The problem that inserting duplicate coroutine to co_queue_wakeu has been
resolved by 7c1f51bf38 ("nbd/server: Fix drained_poll to wake coroutine
in right AioContext") that avoids repeatedly waking up the same coroutine.

The key modifications are as follows:

static void qio_channel_restart_read(void *opaque)
{
    QIOChannel *ioc = opaque;
-   Coroutine *co = ioc->read_coroutine;
+   Coroutine *co = qatomic_xchg(&ioc->read_coroutine, NULL);
+
+   if (!co) {
+       return;
+   }

    /* Assert that aio_co_wake() reenters the coroutine directly */
    assert(qemu_get_current_aio_context() ==
           qemu_coroutine_get_aio_context(co));
    aio_co_wake(co);
}

The root cause is that poll() is invoked in coroutine context, so fix it.

Changes in v2:
Drop the changes to aio_co_enter and instead fix the poll() call in the nbd/server.

Zhu Yangyang (1):
  nbd/server: do not poll within a coroutine context

 nbd/client.c       |  7 ++++---
 nbd/common.c       | 19 ++++++++++++++++---
 nbd/nbd-internal.h |  6 +++---
 nbd/server.c       | 10 +++++-----
 4 files changed, 28 insertions(+), 14 deletions(-)

-- 
2.33.0



^ permalink raw reply	[flat|nested] 4+ messages in thread

* [PATCH v2 1/1] nbd/server: do not poll within a coroutine context
  2024-04-01 12:33 [PATCH v2 0/1] coroutine: avoid inserting duplicate coroutine to co_queue_wakeup Zhu Yangyang via
@ 2024-04-01 12:41 ` Zhu Yangyang via
  2024-04-01 16:33   ` Eric Blake
  0 siblings, 1 reply; 4+ messages in thread
From: Zhu Yangyang via @ 2024-04-01 12:41 UTC (permalink / raw
  To: zhuyangyang14
  Cc: eblake, stefanha, qemu-block, qemu-devel, vsementsov, kwolf,
	luolongmin, suxiaodong1, chenxiaoyu48, wangyan122, yebiaoxiang

Coroutines are not supposed to block.
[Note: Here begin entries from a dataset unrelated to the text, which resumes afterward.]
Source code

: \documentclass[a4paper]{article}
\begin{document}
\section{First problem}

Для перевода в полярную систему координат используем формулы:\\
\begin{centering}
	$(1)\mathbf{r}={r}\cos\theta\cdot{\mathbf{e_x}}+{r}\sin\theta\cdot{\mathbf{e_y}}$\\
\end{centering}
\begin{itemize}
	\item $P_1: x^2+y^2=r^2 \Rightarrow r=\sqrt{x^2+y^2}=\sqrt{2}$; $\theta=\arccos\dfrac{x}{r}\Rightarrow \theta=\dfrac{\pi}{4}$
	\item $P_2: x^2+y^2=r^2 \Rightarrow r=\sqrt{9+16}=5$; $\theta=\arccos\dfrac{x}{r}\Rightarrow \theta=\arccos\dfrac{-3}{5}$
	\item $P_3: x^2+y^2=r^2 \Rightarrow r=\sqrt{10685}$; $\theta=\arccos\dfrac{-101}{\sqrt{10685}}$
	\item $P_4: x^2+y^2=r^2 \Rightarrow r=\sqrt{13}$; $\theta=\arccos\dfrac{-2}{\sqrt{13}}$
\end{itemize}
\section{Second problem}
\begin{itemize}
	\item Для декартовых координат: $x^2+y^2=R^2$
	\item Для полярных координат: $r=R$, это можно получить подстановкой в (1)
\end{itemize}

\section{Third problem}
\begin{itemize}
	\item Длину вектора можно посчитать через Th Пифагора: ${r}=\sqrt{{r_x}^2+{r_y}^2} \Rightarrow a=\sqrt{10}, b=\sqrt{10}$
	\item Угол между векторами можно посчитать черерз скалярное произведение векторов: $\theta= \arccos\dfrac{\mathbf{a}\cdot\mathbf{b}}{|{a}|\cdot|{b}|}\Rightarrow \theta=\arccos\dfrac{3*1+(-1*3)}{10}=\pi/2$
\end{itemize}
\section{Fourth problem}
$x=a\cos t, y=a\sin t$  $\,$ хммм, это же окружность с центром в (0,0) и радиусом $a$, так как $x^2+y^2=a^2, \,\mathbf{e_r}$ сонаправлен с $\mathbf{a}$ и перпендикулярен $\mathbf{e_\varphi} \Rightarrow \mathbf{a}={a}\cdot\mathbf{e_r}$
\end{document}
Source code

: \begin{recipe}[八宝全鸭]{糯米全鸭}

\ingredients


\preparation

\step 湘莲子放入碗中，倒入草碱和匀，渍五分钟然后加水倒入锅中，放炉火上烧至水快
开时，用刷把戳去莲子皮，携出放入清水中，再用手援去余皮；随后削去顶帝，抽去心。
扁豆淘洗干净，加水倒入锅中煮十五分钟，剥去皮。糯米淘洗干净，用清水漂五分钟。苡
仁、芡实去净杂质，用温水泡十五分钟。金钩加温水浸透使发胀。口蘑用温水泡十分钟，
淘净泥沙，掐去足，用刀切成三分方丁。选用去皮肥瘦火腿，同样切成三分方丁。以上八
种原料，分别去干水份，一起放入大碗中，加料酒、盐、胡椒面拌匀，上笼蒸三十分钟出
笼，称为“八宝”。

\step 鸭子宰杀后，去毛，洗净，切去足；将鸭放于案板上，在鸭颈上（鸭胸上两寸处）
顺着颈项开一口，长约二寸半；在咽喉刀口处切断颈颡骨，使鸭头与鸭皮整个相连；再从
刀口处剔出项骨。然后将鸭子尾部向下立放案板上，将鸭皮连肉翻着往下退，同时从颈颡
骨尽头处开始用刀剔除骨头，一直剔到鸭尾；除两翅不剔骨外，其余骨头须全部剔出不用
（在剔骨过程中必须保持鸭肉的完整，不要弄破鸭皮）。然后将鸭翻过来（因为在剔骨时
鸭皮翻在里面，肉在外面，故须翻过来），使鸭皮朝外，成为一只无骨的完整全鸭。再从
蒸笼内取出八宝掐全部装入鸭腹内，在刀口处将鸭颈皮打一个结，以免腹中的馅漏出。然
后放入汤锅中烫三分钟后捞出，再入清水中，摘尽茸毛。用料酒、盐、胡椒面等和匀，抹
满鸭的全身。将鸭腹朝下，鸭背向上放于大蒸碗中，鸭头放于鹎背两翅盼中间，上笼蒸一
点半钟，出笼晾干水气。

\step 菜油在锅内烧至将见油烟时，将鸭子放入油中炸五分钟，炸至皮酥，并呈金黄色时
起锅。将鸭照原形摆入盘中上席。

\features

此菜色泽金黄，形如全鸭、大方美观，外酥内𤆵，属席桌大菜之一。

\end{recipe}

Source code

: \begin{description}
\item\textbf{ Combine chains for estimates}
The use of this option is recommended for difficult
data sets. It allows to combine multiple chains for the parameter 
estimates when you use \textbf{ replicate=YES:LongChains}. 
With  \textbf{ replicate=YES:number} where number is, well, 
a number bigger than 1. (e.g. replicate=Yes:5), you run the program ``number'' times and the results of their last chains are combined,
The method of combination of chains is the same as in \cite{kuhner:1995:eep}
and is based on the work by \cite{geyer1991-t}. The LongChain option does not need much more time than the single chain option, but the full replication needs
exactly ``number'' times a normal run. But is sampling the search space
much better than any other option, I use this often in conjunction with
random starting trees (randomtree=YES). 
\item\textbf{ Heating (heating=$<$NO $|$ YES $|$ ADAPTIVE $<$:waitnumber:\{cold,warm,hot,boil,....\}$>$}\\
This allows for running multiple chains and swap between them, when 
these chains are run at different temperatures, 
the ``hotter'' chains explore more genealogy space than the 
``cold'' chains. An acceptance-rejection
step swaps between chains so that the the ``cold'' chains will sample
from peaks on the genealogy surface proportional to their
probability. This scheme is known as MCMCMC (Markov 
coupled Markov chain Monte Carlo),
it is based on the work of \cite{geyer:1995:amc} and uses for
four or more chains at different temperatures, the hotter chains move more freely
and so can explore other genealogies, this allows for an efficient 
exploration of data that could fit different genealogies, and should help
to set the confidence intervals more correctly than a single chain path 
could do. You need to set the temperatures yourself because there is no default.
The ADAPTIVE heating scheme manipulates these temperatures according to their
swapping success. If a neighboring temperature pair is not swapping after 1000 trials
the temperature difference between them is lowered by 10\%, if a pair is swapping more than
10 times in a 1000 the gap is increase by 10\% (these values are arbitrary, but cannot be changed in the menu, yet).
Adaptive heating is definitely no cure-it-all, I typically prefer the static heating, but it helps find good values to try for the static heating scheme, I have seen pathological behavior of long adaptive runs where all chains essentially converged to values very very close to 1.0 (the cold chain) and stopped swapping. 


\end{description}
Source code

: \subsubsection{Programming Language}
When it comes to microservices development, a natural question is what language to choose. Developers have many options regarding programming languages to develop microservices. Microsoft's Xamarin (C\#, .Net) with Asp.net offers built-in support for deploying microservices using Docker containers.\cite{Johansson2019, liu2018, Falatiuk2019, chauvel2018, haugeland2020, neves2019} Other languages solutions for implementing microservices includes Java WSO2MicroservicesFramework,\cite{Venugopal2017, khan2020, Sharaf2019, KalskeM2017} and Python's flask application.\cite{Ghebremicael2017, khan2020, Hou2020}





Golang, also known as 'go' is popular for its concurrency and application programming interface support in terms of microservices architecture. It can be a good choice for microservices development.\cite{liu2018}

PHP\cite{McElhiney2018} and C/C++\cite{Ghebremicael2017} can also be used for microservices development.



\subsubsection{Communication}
Instead, they should yield.

Fixes: f95910f ("nbd: implement TLS support in the protocol negotiation")
Signed-off-by: Zhu Yangyang <zhuyangyang14@huawei.com>
---
 nbd/client.c       |  7 ++++---
 nbd/common.c       | 19 ++++++++++++++++---
 nbd/nbd-internal.h |  6 +++---
 nbd/server.c       | 10 +++++-----
 4 files changed, 28 insertions(+), 14 deletions(-)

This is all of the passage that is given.